■ **Task details**:
Copy out each line below verbatim, skipping any picture.

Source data

+ + + + +

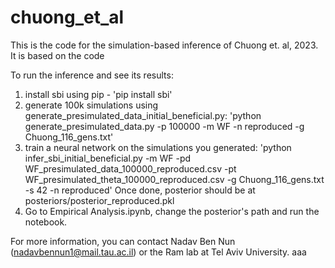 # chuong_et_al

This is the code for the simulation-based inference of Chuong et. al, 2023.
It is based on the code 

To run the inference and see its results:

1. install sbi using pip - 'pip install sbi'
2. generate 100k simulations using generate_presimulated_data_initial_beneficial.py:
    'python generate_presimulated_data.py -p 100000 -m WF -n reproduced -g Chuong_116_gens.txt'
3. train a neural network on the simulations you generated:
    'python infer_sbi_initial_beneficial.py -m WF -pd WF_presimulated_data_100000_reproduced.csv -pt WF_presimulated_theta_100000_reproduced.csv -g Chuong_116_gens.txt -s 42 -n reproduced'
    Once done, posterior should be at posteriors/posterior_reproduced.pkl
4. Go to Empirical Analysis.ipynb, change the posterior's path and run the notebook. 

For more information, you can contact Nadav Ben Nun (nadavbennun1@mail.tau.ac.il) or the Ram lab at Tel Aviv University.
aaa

+ + + + +

■ **Task solution**:
 # chuong_et_al

This is the code for the simulation-based inference of Chuong et. al, 2023.
It is based on the code 

To run the inference and see its results:

1. install sbi using pip - 'pip install sbi'
2. generate 100k simulations using generate_presimulated_data_initial_beneficial.py:
    'python generate_presimulated_data.py -p 100000 -m WF -n reproduced -g Chuong_116_gens.txt'
3. train a neural network on the simulations you generated:
    'python infer_sbi_initial_beneficial.py -m WF -pd WF_presimulated_data_100000_reproduced.csv -pt WF_presimulated_theta_100000_reproduced.csv -g Chuong_116_gens.txt -s 42 -n reproduced'
    Once done, posterior should be at posteriors/posterior_reproduced.pkl
4. Go to Empirical Analysis.ipynb, change the posterior's path and run the notebook. 

For more information, you can contact Nadav Ben Nun (nadavbennun1@mail.tau.ac.il) or the Ram lab at Tel Aviv University.
aaa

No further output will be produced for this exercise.